🤖 AI Summary
Bilateral human-scale robotic manipulators (BHSRMs) in immersive teleoperation face critical challenges including safety risks, sensorimotor mismatch between perception and motion, and attenuated haptic feedback. Method: This work proposes a human-centered safety model that systematically analyzes the trade-offs among force/visual feedback and motion mapping. Through dual-modality experiments—using exoskeletons and joysticks—combined with multimodal feedback integration and immersive interface optimization, the study empirically quantifies the impact of sensor–actuator mismatch on teleoperation performance. Contribution/Results: The paper establishes the first safety–perception co-design framework for large-scale teleoperation, experimentally validates performance–safety trade-offs across distinct control paradigms (e.g., rate vs. position control), and provides theoretical foundations and empirical evidence for scalable interface design and standardized evaluation tool development.
📝 Abstract
Teleoperation of beyond-human-scale robotic manipulators (BHSRMs) presents unique challenges that differ fundamentally from conventional human-scale systems.
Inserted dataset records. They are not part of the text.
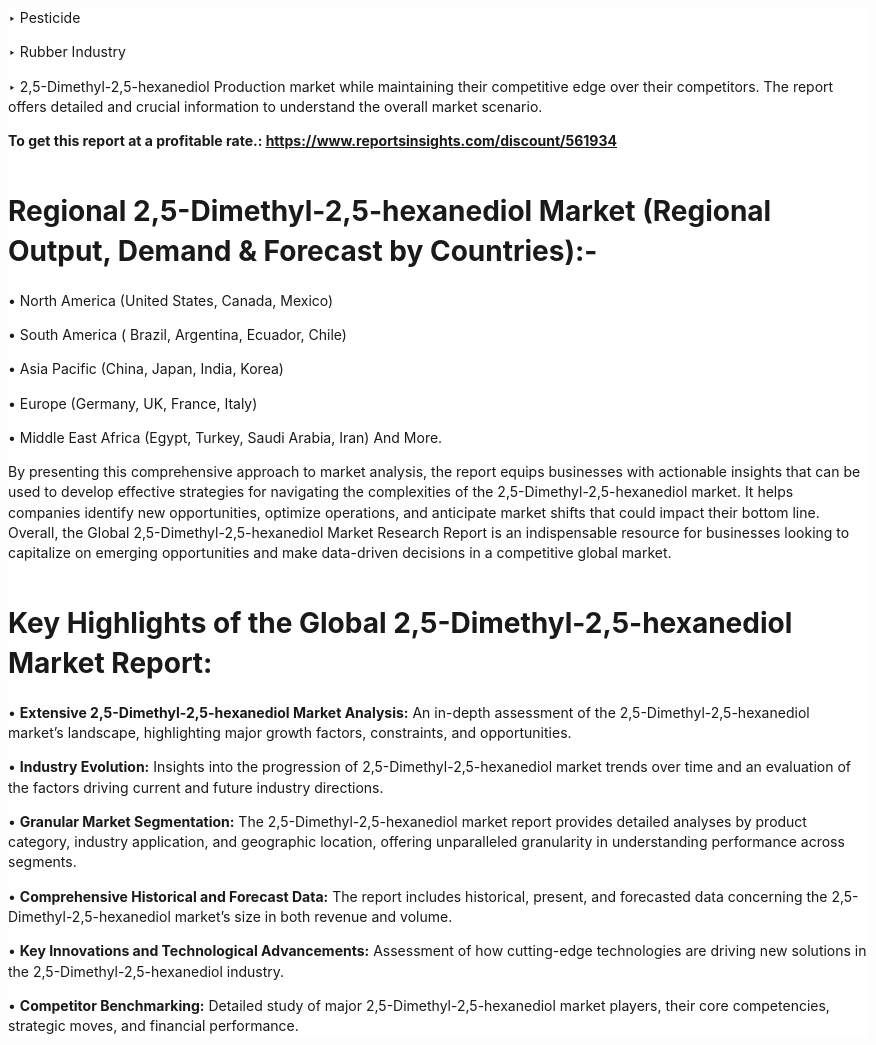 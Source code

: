    ‣ Pesticide

   ‣ Rubber Industry

   ‣ 2,5-Dimethyl-2,5-hexanediol Production market while maintaining their competitive edge over their competitors. The report offers detailed and crucial information to understand the overall market scenario.

<strong>To get this report at a profitable rate.: <a href=https://www.reportsinsights.com/discount/561934>https://www.reportsinsights.com/discount/561934</a></strong></font>

# <strong>Regional 2,5-Dimethyl-2,5-hexanediol Market (Regional Output, Demand &amp; Forecast by Countries):-</strong>

• North America (United States, Canada, Mexico)

• South America ( Brazil, Argentina, Ecuador, Chile)

• Asia Pacific (China, Japan, India, Korea)

• Europe (Germany, UK, France, Italy)

• Middle East Africa (Egypt, Turkey, Saudi Arabia, Iran) And More.

By presenting this comprehensive approach to market analysis, the report equips businesses with actionable insights that can be used to develop effective strategies for navigating the complexities of the 2,5-Dimethyl-2,5-hexanediol market. It helps companies identify new opportunities, optimize operations, and anticipate market shifts that could impact their bottom line. Overall, the Global 2,5-Dimethyl-2,5-hexanediol Market Research Report is an indispensable resource for businesses looking to capitalize on emerging opportunities and make data-driven decisions in a competitive global market.

# <strong>Key Highlights of the Global 2,5-Dimethyl-2,5-hexanediol Market Report:</strong>

• <strong>Extensive 2,5-Dimethyl-2,5-hexanediol Market Analysis:</strong> An in-depth assessment of the 2,5-Dimethyl-2,5-hexanediol market’s landscape, highlighting major growth factors, constraints, and opportunities.

• <strong>Industry Evolution:</strong> Insights into the progression of 2,5-Dimethyl-2,5-hexanediol market trends over time and an evaluation of the factors driving current and future industry directions.

• <strong>Granular Market Segmentation:</strong> The 2,5-Dimethyl-2,5-hexanediol market report provides detailed analyses by product category, industry application, and geographic location, offering unparalleled granularity in understanding performance across segments.

• <strong>Comprehensive Historical and Forecast Data:</strong> The report includes historical, present, and forecasted data concerning the 2,5-Dimethyl-2,5-hexanediol market’s size in both revenue and volume.

• <strong>Key Innovations and Technological Advancements:</strong> Assessment of how cutting-edge technologies are driving new solutions in the 2,5-Dimethyl-2,5-hexanediol industry.

• <strong>Competitor Benchmarking:</strong> Detailed study of major 2,5-Dimethyl-2,5-hexanediol market players, their core competencies, strategic moves, and financial performance.
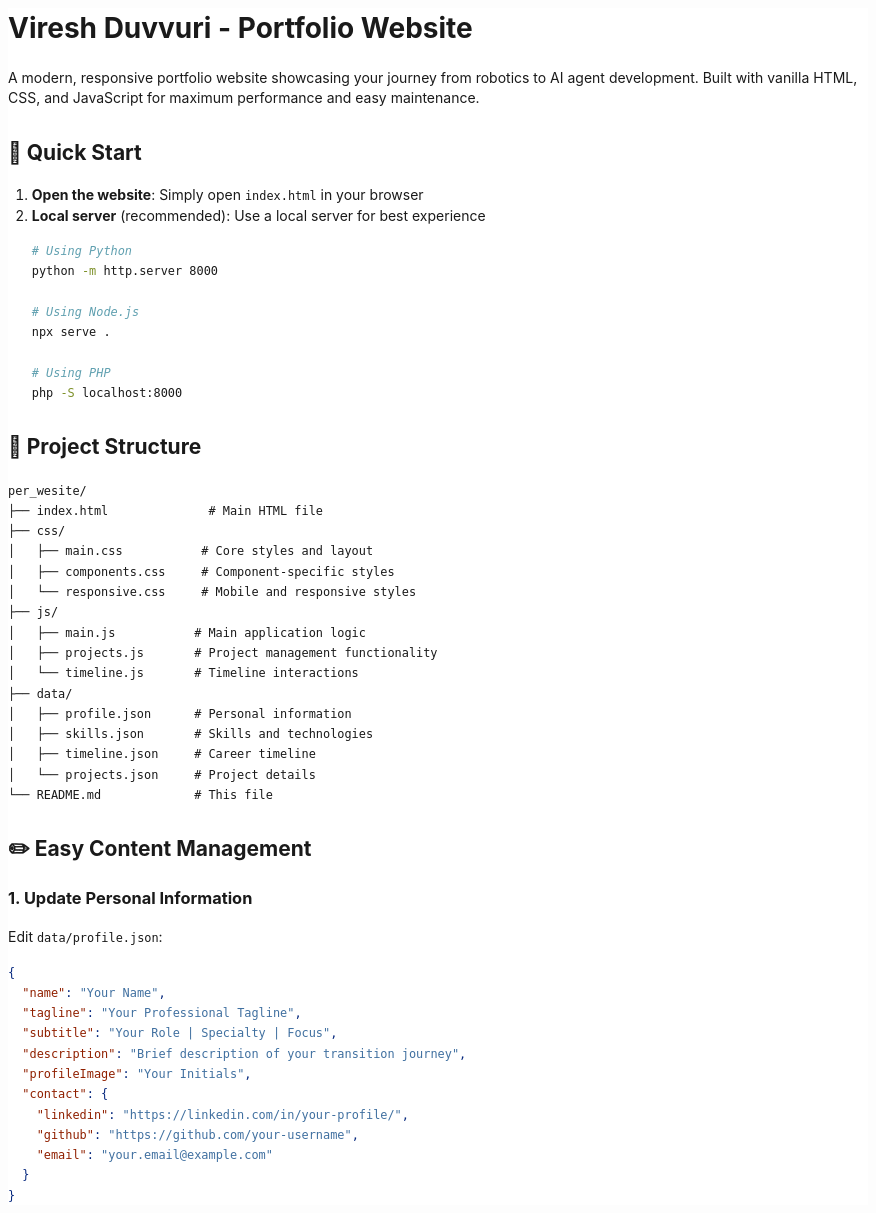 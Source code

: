 # Viresh Duvvuri - Portfolio Website

A modern, responsive portfolio website showcasing your journey from robotics to AI agent development. Built with vanilla HTML, CSS, and JavaScript for maximum performance and easy maintenance.

## 🚀 Quick Start

1. **Open the website**: Simply open `index.html` in your browser
2. **Local server** (recommended): Use a local server for best experience
   ```bash
   # Using Python
   python -m http.server 8000
   
   # Using Node.js
   npx serve .
   
   # Using PHP
   php -S localhost:8000
   ```

## 📁 Project Structure

```
per_wesite/
├── index.html              # Main HTML file
├── css/
│   ├── main.css           # Core styles and layout
│   ├── components.css     # Component-specific styles
│   └── responsive.css     # Mobile and responsive styles
├── js/
│   ├── main.js           # Main application logic
│   ├── projects.js       # Project management functionality
│   └── timeline.js       # Timeline interactions
├── data/
│   ├── profile.json      # Personal information
│   ├── skills.json       # Skills and technologies
│   ├── timeline.json     # Career timeline
│   └── projects.json     # Project details
└── README.md             # This file
```

## ✏️ Easy Content Management

### 1. Update Personal Information
Edit `data/profile.json`:
```json
{
  "name": "Your Name",
  "tagline": "Your Professional Tagline",
  "subtitle": "Your Role | Specialty | Focus",
  "description": "Brief description of your transition journey",
  "profileImage": "Your Initials",
  "contact": {
    "linkedin": "https://linkedin.com/in/your-profile/",
    "github": "https://github.com/your-username",
    "email": "your.email@example.com"
  }
}
```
As these platforms gain relevance in industrial domains such as construction, mining, and disaster response, immersive interfaces must be rethought to support scalable, safe, and effective human-robot collaboration. This paper investigates the control, cognitive, and interface-level challenges of immersive teleoperation in BHSRMs, with a focus on ensuring operator safety, minimizing sensorimotor mismatch, and enhancing the sense of embodiment. We analyze design trade-offs in haptic and visual feedback systems, supported by early experimental comparisons of exoskeleton- and joystick-based control setups. Finally, we outline key research directions for developing new evaluation tools, scaling strategies, and human-centered safety models tailored to large-scale robotic telepresence.